Requirement: Where the string "nums" occurs in a line of the data below, that line should be copied.

[Start of section]

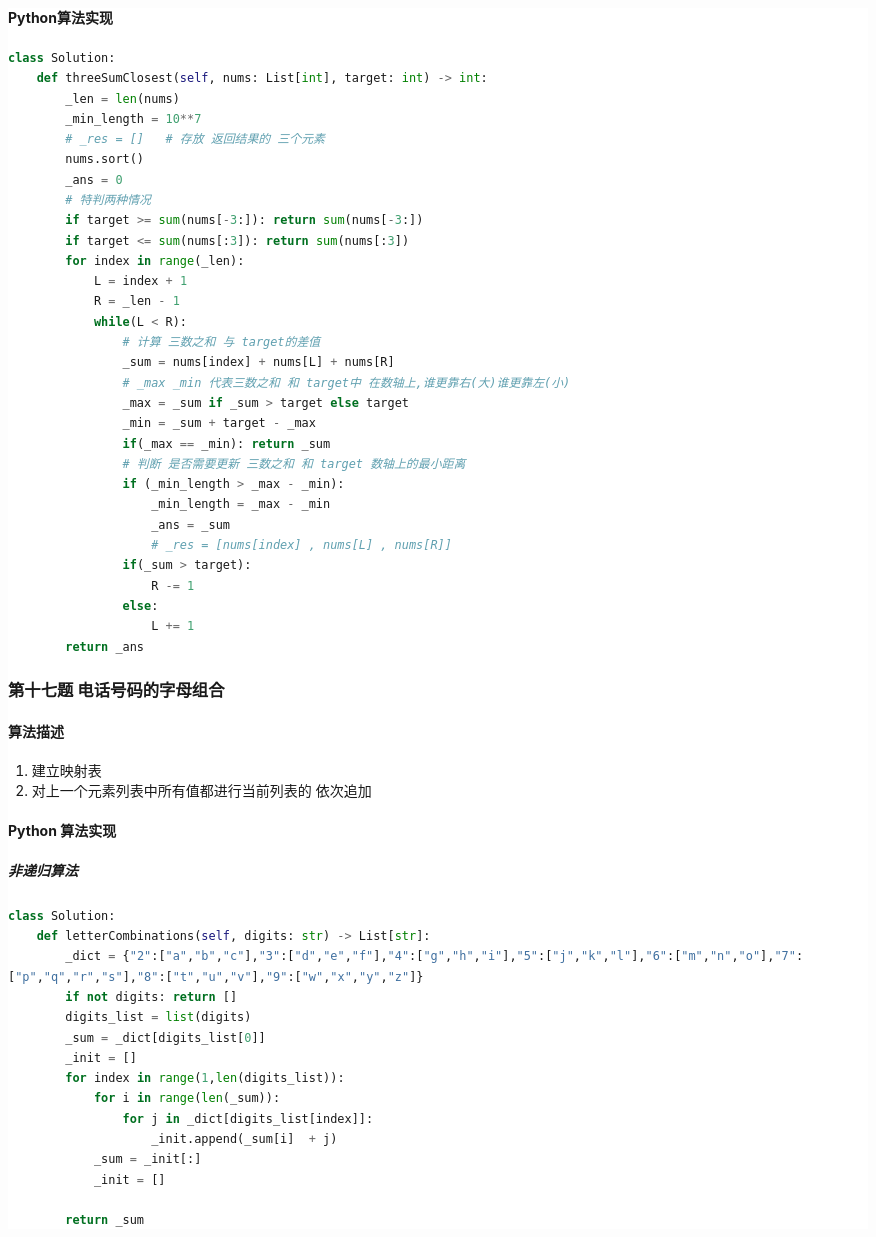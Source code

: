 #### Python算法实现

```python
class Solution:
    def threeSumClosest(self, nums: List[int], target: int) -> int:
        _len = len(nums)
        _min_length = 10**7
        # _res = []   # 存放 返回结果的 三个元素
        nums.sort()
        _ans = 0
        # 特判两种情况 
        if target >= sum(nums[-3:]): return sum(nums[-3:])
        if target <= sum(nums[:3]): return sum(nums[:3])
        for index in range(_len):
            L = index + 1
            R = _len - 1
            while(L < R):
                # 计算 三数之和 与 target的差值
                _sum = nums[index] + nums[L] + nums[R]
                # _max _min 代表三数之和 和 target中 在数轴上,谁更靠右(大)谁更靠左(小) 
                _max = _sum if _sum > target else target
                _min = _sum + target - _max
                if(_max == _min): return _sum
                # 判断 是否需要更新 三数之和 和 target 数轴上的最小距离
                if (_min_length > _max - _min):
                    _min_length = _max - _min
                    _ans = _sum
                    # _res = [nums[index] , nums[L] , nums[R]]
                if(_sum > target):
                    R -= 1
                else:
                    L += 1
        return _ans
```



### 第十七题  电话号码的字母组合

#### 算法描述

1. 建立映射表
2. 对上一个元素列表中所有值都进行当前列表的 依次追加

#### Python 算法实现

##### 非递归算法

```Python
class Solution:
    def letterCombinations(self, digits: str) -> List[str]:
        _dict = {"2":["a","b","c"],"3":["d","e","f"],"4":["g","h","i"],"5":["j","k","l"],"6":["m","n","o"],"7":["p","q","r","s"],"8":["t","u","v"],"9":["w","x","y","z"]}
        if not digits: return []
        digits_list = list(digits)
        _sum = _dict[digits_list[0]]
        _init = []
        for index in range(1,len(digits_list)):
            for i in range(len(_sum)):
                for j in _dict[digits_list[index]]:
                    _init.append(_sum[i]  + j)
            _sum = _init[:]
            _init = []
        
        return _sum
```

[End of section]

Solution for this task:
    def threeSumClosest(self, nums: List[int], target: int) -> int:
        _len = len(nums)
        nums.sort()
        if target >= sum(nums[-3:]): return sum(nums[-3:])
        if target <= sum(nums[:3]): return sum(nums[:3])
                _sum = nums[index] + nums[L] + nums[R]
                    # _res = [nums[index] , nums[L] , nums[R]]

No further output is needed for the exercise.